The Egyptian Revolt, the American Workplace and Social Media

Did social media fuel the open revolt that’s taking place in Egypt as I write this post?

Observers and pundits are making some interesting points about the power of social media in the popular uprising in the world’s largest Arab nation. I tend to agree with blogger Mathew Ingram at GigaOM, who writes:

In the end, the real weapon is the power of networked communication itself. In previous revolutions it was the fax, or the pamphlet, or the cellphone — now it is SMS and Twitter and Facebook. Obviously none of these things cause revolutions, but to ignore or downplay their growing importance is also a mistake.

Networked communication has indeed changed the world. It has changed the way in which, and the speed with which, information flows. It has put more power in the hands of the masses, so those in power have no choice but to pay more heed to the people they lead (or over whom they rule).
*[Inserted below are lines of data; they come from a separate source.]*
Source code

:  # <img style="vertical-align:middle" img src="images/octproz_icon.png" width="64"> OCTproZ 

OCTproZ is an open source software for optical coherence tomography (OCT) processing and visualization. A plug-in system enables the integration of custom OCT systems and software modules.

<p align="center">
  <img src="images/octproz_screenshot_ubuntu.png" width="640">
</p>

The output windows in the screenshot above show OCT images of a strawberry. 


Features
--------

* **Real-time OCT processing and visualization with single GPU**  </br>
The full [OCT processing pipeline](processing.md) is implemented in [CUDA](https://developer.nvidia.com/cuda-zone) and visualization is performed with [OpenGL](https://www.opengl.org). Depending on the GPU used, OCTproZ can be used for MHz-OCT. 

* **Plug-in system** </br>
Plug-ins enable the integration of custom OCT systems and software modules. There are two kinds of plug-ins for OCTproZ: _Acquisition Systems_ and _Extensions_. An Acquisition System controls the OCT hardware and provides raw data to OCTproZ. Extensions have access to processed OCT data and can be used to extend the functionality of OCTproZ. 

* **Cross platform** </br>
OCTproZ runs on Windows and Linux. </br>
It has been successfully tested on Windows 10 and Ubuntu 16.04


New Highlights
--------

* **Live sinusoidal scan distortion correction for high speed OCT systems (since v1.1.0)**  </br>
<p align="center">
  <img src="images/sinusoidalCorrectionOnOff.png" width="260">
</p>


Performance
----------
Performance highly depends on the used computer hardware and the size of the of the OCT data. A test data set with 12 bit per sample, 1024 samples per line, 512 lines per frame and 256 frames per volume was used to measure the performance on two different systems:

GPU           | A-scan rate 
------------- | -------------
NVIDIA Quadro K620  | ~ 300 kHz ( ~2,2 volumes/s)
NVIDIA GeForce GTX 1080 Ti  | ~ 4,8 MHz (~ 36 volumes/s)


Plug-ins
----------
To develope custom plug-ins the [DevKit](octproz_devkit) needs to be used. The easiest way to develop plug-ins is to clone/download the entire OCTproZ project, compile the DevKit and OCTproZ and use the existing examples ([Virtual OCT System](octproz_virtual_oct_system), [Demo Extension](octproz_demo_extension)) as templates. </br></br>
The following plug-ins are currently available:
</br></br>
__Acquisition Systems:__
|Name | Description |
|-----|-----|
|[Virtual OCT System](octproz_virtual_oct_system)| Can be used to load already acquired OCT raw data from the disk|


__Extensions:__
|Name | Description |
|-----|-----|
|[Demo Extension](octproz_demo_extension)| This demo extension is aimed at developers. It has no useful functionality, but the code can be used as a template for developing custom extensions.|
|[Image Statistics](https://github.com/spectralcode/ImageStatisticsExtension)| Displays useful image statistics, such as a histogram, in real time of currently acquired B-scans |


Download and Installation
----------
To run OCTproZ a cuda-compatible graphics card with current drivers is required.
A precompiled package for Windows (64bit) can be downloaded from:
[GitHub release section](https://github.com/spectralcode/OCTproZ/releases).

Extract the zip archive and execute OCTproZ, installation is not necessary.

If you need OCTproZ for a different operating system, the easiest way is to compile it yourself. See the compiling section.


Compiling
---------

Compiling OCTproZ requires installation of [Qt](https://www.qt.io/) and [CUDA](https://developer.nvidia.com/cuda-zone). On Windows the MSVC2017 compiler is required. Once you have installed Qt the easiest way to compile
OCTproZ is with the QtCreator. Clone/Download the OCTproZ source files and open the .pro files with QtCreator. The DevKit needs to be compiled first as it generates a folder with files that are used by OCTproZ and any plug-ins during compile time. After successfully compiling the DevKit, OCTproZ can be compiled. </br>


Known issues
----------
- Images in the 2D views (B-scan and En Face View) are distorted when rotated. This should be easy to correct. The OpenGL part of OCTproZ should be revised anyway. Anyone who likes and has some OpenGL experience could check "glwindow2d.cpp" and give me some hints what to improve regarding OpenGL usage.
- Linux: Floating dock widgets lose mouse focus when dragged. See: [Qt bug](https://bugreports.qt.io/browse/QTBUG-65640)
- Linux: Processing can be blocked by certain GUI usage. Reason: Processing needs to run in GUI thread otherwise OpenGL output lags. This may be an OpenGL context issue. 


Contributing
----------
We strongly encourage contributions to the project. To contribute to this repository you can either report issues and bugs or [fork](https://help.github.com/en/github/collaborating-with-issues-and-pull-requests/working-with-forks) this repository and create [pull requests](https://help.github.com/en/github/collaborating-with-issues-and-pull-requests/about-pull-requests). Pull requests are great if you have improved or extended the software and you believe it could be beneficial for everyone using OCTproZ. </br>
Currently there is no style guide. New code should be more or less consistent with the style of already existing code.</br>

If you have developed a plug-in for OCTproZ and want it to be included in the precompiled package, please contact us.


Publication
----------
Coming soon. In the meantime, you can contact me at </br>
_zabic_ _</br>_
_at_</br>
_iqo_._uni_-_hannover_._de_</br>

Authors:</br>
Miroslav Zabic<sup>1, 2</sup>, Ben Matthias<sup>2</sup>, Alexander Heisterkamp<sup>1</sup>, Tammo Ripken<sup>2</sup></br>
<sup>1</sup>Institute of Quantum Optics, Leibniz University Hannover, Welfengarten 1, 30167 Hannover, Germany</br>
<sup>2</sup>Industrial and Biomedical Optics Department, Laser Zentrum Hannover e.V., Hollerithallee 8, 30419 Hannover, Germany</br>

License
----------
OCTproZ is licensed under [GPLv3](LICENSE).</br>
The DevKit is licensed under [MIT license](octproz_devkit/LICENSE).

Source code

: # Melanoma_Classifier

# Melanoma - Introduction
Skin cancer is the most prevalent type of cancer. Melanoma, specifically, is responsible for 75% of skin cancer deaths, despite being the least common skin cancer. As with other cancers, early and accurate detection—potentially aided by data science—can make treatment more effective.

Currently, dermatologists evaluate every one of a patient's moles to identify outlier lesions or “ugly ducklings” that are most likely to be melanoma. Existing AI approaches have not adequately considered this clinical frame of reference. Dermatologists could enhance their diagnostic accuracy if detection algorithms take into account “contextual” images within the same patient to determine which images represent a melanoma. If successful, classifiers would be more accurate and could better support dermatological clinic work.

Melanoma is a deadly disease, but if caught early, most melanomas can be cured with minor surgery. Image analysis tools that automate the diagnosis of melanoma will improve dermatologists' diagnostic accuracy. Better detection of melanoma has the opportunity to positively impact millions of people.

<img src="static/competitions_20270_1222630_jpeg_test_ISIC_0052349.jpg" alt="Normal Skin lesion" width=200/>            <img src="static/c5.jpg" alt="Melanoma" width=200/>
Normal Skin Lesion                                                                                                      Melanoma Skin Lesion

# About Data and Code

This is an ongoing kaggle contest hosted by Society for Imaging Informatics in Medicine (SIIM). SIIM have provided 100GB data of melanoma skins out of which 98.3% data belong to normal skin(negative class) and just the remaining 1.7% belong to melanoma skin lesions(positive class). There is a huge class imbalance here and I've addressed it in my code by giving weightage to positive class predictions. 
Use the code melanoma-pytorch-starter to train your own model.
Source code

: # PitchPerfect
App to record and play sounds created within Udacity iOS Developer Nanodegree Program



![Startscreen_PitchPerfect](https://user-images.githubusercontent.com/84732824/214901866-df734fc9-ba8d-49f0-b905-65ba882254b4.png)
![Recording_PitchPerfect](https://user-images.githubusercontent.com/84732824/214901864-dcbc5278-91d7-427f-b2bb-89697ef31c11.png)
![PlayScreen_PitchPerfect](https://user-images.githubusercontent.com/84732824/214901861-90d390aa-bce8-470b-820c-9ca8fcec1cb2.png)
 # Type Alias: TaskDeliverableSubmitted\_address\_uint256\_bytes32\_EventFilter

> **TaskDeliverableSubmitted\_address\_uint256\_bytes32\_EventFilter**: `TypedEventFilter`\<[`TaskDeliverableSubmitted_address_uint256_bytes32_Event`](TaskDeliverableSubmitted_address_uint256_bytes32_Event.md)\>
When I read Ingram’s analysis, my mind immediately leapt to the closest thing to an autocracy I know: the American workplace. I don’t believe it’s too much of a stretch to compare the workplace to Egyptian society. People are led by someone they didn’t choose to lead them. The elite are only as benevolent toward the masses as they have to be. When the people perceive too much of a disparity between their own circumstances and those of their leaders, they tend to make some noise and, if not satisfied, to openly revolt.

There’s another similarity that business leaders ignore at their own risk. Employees have access to networked communication — until the elite shut it off. Even then, employees find a way to stay networked (using the Internet at home, for instance).

I laugh every time I hear of a company imposing a social media policy on employees — especially one that seeks to govern or even restrict what employees do on their own time with their own electronic devices. Future court cases may prove me wrong, but I believe it’s foolish for a company to think it can totally control employees’ social media activities — to keep them from complaining about their bosses, talking about the new benefits plan, discussing the company’s stock performance or giving their opinion about the latest product. I believe after things shake out a bit, we’ll see that companies can provide guidance, that they can advise employees about what are and aren’t appropriate topics of discussion on social media, but unless trade secrets are being revealed or slander is being broadcast, companies won’t have much of a legal leg to stand on when it comes to controlling social media in the off-hours.

Companies can either decide to engage with employees on social media — just as they should with customers and other stakeholders — or they can continue to live in the dream world that says they have the ultimate power when it comes to communication.

The real power is in the networked communication itself, to paraphrase Ingram. To try to control it is a mistake.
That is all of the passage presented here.